However, a question is inevitably raised to reassess the merits of DCT strategies and their associated challenges in the post-epidemic era - how much has this supposedly “new” method of conducting clinical trials benefited the clinic and industry since its official emergence more than a decade ago? Despite of advantages above, challenges may also arise from drug shipment, requiring drug stability, security, and coordination between relevant state-specific laws or regulations. The accuracy and reliability of digital tools also need further validation, such as the wearable biometric devices. Data integrity, privacy, and currency are also sensitive concerns.

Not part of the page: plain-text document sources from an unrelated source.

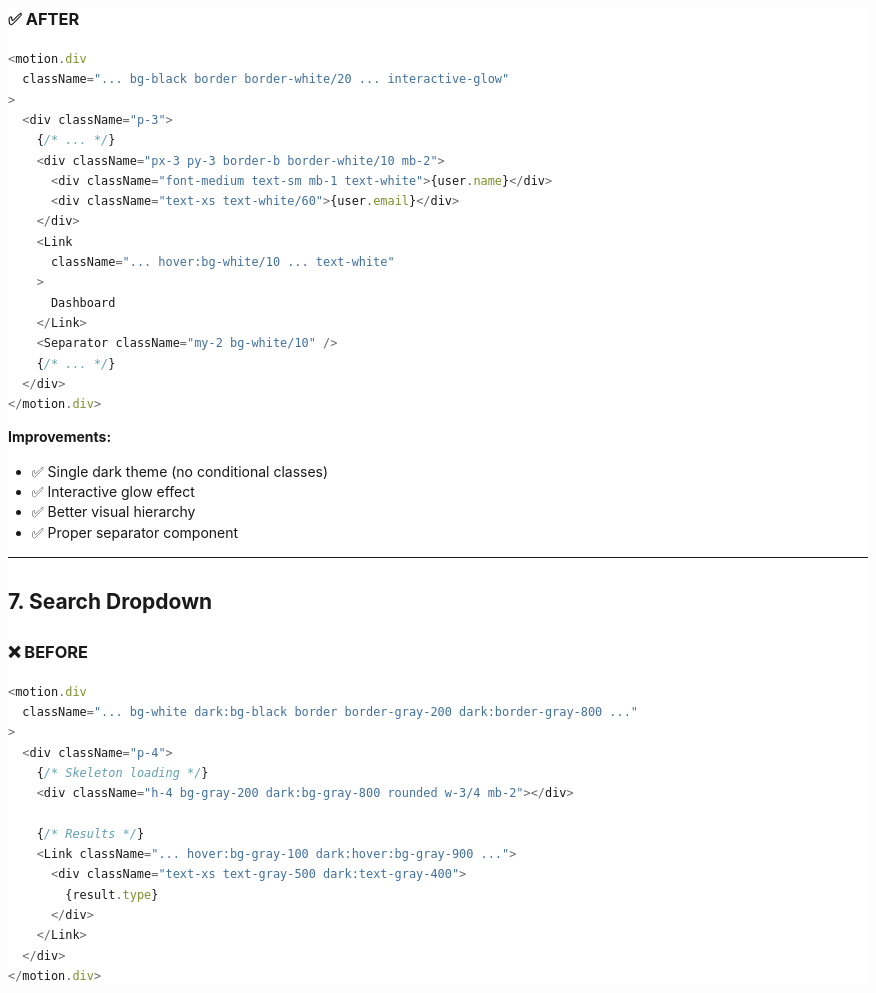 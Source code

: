 ### ✅ AFTER
```typescript
<motion.div
  className="... bg-black border border-white/20 ... interactive-glow"
>
  <div className="p-3">
    {/* ... */}
    <div className="px-3 py-3 border-b border-white/10 mb-2">
      <div className="font-medium text-sm mb-1 text-white">{user.name}</div>
      <div className="text-xs text-white/60">{user.email}</div>
    </div>
    <Link
      className="... hover:bg-white/10 ... text-white"
    >
      Dashboard
    </Link>
    <Separator className="my-2 bg-white/10" />
    {/* ... */}
  </div>
</motion.div>
```

**Improvements:**
- ✅ Single dark theme (no conditional classes)
- ✅ Interactive glow effect
- ✅ Better visual hierarchy
- ✅ Proper separator component

---

## 7. Search Dropdown

### ❌ BEFORE
```typescript
<motion.div
  className="... bg-white dark:bg-black border border-gray-200 dark:border-gray-800 ..."
>
  <div className="p-4">
    {/* Skeleton loading */}
    <div className="h-4 bg-gray-200 dark:bg-gray-800 rounded w-3/4 mb-2"></div>
    
    {/* Results */}
    <Link className="... hover:bg-gray-100 dark:hover:bg-gray-900 ...">
      <div className="text-xs text-gray-500 dark:text-gray-400">
        {result.type}
      </div>
    </Link>
  </div>
</motion.div>
```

Herein we propose a hypothesis that DCTs have NOT stood to change the clinical trials in drug and therapeutic development as expected. A systemic analysis on DCTs was conducted to unveil the genuine tendency of technology penetration from the dimension of implementary mode, technology application level, and international comparison. We further tried to explain why it has not fully reformed clinical trials as expected reflecting on sophisticated factors impeding its development, including immature regulation, technological bottlenecks, and localization system limitations.

Landscape of DCTs during the last decade

A heuristic lookback of DCTs conducted during the last decade unveil the evolutional trend of its development. A total of 2830 trials were identified with decentralized attributes according to Citeline database by matching index of DCT elements in the study, including Electronic Consent, Home Visits, Personal Devices/Apps, Telemedicine/Telehealth, Unspecified Decentralized (DCT) Attribute, Wearables/Sensors, starting from January 1, 2014 to December 31, 2023. The database (https://www.citeline.com) includes more than 70 country registries and over 90 other trial listings sources, as well as health authority websites and regulatory databases. After excluding items that not interferential, incomplete, not using drugs, and not involving key techniques, 1097 trials remained for final analysis (Supplementary Fig. 1). Of these, 741 (67.5%) were industry-initiated and 356 (32.5%) were academic-initiated. More than 70% were conducted at a single center (n = 796). Decentralized techniques served for primary endpoint estimation in 46.5% studies (n = 510), for secondary endpoint in 34.4% (n = 377), and for exploratory endpoint in 2.0% (n = 22). The academia favored to utilize new DCT technology in Phase IV studies (41.3%), while companies preferred to integrate in Phase III studies (40.4%). 72.5% of DCT trials were conducted post-market, emphasizing its limited role in pivotal studies and regulatory approval.

Studies with DCT attributes are on a decline

A slow but steady increasing trend of DCTs was witnessed from 2014 to 2019 (Fig. 2). Apparently, a significant burst was between 2019 and 2021 with around 50% increase in the decentralized initiations, during the COVID-19 pandemic. However, a sharp decrease happened in 2022 both for the total number of DCT studies and its weight among the overall studies, almost dropped back to the DCT numbers prior to the pandemic. The miracle didn’t happen in 2023 either, when the number of DCTs further declined even back to seven years ago. According to declaration of World Health Organization, the pandemic started on March 11, 2020 and ended on May 5, 20236. Considering the lagging and conservative nature of declaration, we moved the end up to Jan 1, 2023. The application of decentralized attributes in clinical trials was significantly different during COVID-19, both compared with pre- pandemic (X2 = 40.73, p-value = 1.75 × 10−10), and post- pandemic (X2 = 19.46, p-value = 1.03 × 10−5), but not the case between pre- and post- pandemic (X2 = 1.01, p-value = 0.32), indicating that the pandemic had a significant impact on the development of decentralization.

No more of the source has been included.